CrossNER#

概述#

CrossNER 是一个完全标注的命名实体识别（NER）数据集，涵盖五个不同领域：人工智能（AI）、文学（Literature）、音乐（Music）、政治（Politics）和科学（Science）。该数据集支持跨领域 NER 评估和领域自适应研究。

任务描述#

任务类型：跨领域命名实体识别（NER）
输入：来自五个专业领域的文本
输出：领域特定的实体片段
领域：AI、文学、音乐、政治、科学

主要特点#

包含五个多样化的领域子集
每个子集具有领域特定的实体类型
支持跨领域迁移能力评估
由专家完全标注
适用于领域自适应研究

评估说明#

默认配置使用 5-shot 评估
评估指标：精确率（Precision）、召回率（Recall）、F1 分数（F1-Score）、准确率（Accuracy）
子集：ai、literature、music、politics、science
实体类型因领域子集而异

属性#

属性	值
基准测试名称	`cross_ner`
数据集 ID	extraordinarylab/cross-ner
论文	无
标签	`Knowledge`, `NER`
指标	`precision`, `recall`, `f1_score`, `accuracy`
默认样本数	5-shot
评估划分	`test`
训练划分	`train`

数据统计#

指标	值
总样本数	2,506
提示词长度（平均）	5687.97 字符
提示词长度（最小/最大）	5407 / 6007 字符

各子集统计数据：

子集	样本数	提示词平均长度	提示词最小长度	提示词最大长度
`ai`	431	5562.3	5407	5878
`literature`	416	5725.13	5566	6007
`music`	465	5737.0	5570	5962
`politics`	651	5701.8	5527	5935
`science`	543	5700.71	5548	5995

样例示例#

子集: ai

{
  "input": [
    {
      "id": "3a78cbcf",
      "content": "Here are some examples of named entity recognition:\n\nInput:\nPopular approaches of opinion-based recommender system utilize various techniques including text mining , information retrieval , sentiment analysis ( see also Multimodal sentiment a ... [TRUNCATED] ...  the most specific entity type.\n7. Ensure every opening tag has a matching closing tag.\n\nText to process:\nTypical generative model approaches include naive Bayes classifier s , Gaussian mixture model s , variational autoencoders and others .\n"
    }
  ],
  "target": "<response>Typical generative model approaches include <algorithm>naive Bayes classifier</algorithm> s , <algorithm>Gaussian mixture model</algorithm> s , <algorithm>variational autoencoders</algorithm> and others .</response>",
  "id": 0,
  "group_id": 0,
  "metadata": {
    "tokens": [
      "Typical",
      "generative",
      "model",
      "approaches",
      "include",
      "naive",
      "Bayes",
      "classifier",
      "s",
      ",",
      "Gaussian",
      "mixture",
      "model",
      "s",
      ",",
      "variational",
      "autoencoders",
      "and",
      "others",
      "."
    ],
    "ner_tags": [
      "O",
      "O",
      "O",
      "O",
      "O",
      "B-ALGORITHM",
      "I-ALGORITHM",
      "I-ALGORITHM",
      "O",
      "O",
      "B-ALGORITHM",
      "I-ALGORITHM",
      "I-ALGORITHM",
      "O",
      "O",
      "B-ALGORITHM",
      "I-ALGORITHM",
      "O",
      "O",
      "O"
    ]
  }
}

注：部分内容为显示目的已截断。

提示模板#

提示模板：

You are a named entity recognition system that identifies the following entity types:
{entities}

Process the provided text and mark all named entities with XML-style tags.

For example:
<person>John Smith</person> works at <organization>Google</organization> in <location>Mountain View</location>.

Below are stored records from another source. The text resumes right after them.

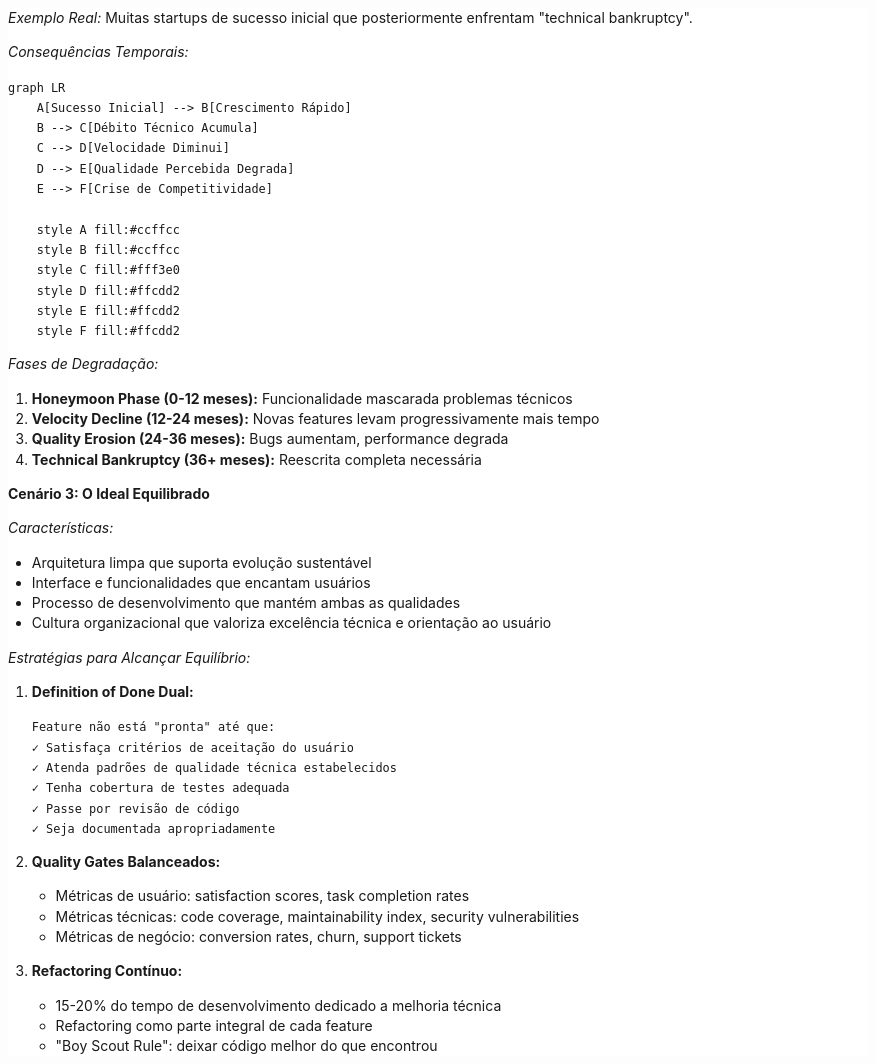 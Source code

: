 *Exemplo Real:* Muitas startups de sucesso inicial que posteriormente enfrentam "technical bankruptcy".

*Consequências Temporais:*
```mermaid
graph LR
    A[Sucesso Inicial] --> B[Crescimento Rápido]
    B --> C[Débito Técnico Acumula]
    C --> D[Velocidade Diminui]
    D --> E[Qualidade Percebida Degrada]
    E --> F[Crise de Competitividade]
    
    style A fill:#ccffcc
    style B fill:#ccffcc
    style C fill:#fff3e0
    style D fill:#ffcdd2
    style E fill:#ffcdd2
    style F fill:#ffcdd2
```

*Fases de Degradação:*
1. **Honeymoon Phase (0-12 meses):** Funcionalidade mascarada problemas técnicos
2. **Velocity Decline (12-24 meses):** Novas features levam progressivamente mais tempo
3. **Quality Erosion (24-36 meses):** Bugs aumentam, performance degrada
4. **Technical Bankruptcy (36+ meses):** Reescrita completa necessária

**Cenário 3: O Ideal Equilibrado**

*Características:*
- Arquitetura limpa que suporta evolução sustentável
- Interface e funcionalidades que encantam usuários
- Processo de desenvolvimento que mantém ambas as qualidades
- Cultura organizacional que valoriza excelência técnica e orientação ao usuário

*Estratégias para Alcançar Equilíbrio:*

1. **Definition of Done Dual:**
   ```
   Feature não está "pronta" até que:
   ✓ Satisfaça critérios de aceitação do usuário
   ✓ Atenda padrões de qualidade técnica estabelecidos
   ✓ Tenha cobertura de testes adequada
   ✓ Passe por revisão de código
   ✓ Seja documentada apropriadamente
   ```

2. **Quality Gates Balanceados:**
   - Métricas de usuário: satisfaction scores, task completion rates
   - Métricas técnicas: code coverage, maintainability index, security vulnerabilities
   - Métricas de negócio: conversion rates, churn, support tickets

3. **Refactoring Contínuo:**
   - 15-20% do tempo de desenvolvimento dedicado a melhoria técnica
   - Refactoring como parte integral de cada feature
   - "Boy Scout Rule": deixar código melhor do que encontrou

Available entity tags: {entity_list}

INSTRUCTIONS:
1. Wrap your entire response in <response>...</response> tags.
2. Inside these tags, include the original text with entity tags inserted.
3. Do not change the original text in any way (preserve spacing, punctuation, case, etc.).
4. Tag ALL entities you can identify using the exact tag names provided.
5. Do not include explanations, just the tagged text.
6. If entity spans overlap, choose the most specific entity type.
7. Ensure every opening tag has a matching closing tag.

Text to process:
{text}

少样本（Few-shot）模板

Here are some examples of named entity recognition:

{fewshot}

You are a named entity recognition system that identifies the following entity types:
{entities}

Process the provided text and mark all named entities with XML-style tags.

For example:
<person>John Smith</person> works at <organization>Google</organization> in <location>Mountain View</location>.

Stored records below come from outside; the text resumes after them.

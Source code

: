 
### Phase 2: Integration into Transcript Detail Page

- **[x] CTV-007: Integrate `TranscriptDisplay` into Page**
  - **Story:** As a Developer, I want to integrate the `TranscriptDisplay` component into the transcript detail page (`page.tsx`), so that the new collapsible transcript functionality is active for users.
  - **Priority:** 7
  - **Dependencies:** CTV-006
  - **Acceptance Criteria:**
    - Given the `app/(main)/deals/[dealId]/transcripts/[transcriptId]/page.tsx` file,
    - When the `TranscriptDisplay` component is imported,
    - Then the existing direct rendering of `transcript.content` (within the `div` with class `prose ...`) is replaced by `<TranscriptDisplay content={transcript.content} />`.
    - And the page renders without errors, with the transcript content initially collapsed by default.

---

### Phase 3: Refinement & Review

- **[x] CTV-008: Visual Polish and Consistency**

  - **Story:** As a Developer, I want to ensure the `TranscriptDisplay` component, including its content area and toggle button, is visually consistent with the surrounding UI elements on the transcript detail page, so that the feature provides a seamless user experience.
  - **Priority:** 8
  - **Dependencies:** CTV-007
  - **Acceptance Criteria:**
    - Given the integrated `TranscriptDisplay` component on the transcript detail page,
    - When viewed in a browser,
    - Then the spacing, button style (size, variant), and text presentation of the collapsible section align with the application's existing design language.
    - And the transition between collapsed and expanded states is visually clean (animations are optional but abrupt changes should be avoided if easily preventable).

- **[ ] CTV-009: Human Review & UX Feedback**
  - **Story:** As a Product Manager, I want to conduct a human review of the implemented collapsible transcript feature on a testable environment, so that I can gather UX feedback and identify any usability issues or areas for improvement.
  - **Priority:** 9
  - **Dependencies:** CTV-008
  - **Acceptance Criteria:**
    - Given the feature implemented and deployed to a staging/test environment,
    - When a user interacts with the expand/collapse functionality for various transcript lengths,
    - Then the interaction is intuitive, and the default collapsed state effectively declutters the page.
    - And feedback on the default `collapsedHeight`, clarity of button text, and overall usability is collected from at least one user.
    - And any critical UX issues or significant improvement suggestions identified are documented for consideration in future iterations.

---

Available entity tags: {entity_list}

INSTRUCTIONS:
1. Wrap your entire response in <response>...</response> tags.
2. Inside these tags, include the original text with entity tags inserted.
3. Do not change the original text in any way (preserve spacing, punctuation, case, etc.).
4. Tag ALL entities you can identify using the exact tag names provided.
5. Do not include explanations, just the tagged text.
6. If entity spans overlap, choose the most specific entity type.
7. Ensure every opening tag has a matching closing tag.

Text to process:
{text}

使用方法#

使用命令行（CLI）#

evalscope eval \
    --model YOUR_MODEL \
    --api-url OPENAI_API_COMPAT_URL \
    --api-key EMPTY_TOKEN \
    --datasets cross_ner \
    --limit 10  # 正式评估时请删除此行

使用 Python#

from evalscope import run_task
from evalscope.config import TaskConfig

task_cfg = TaskConfig(
    model='YOUR_MODEL',
    api_url='OPENAI_API_COMPAT_URL',
    api_key='EMPTY_TOKEN',
    datasets=['cross_ner'],
    dataset_args={
        'cross_ner': {
            # subset_list: ['ai', 'literature', 'music']  # 可选，用于评估特定子集
        }
    },
    limit=10,  # 正式评估时请删除此行
)

run_task(task_cfg=task_cfg)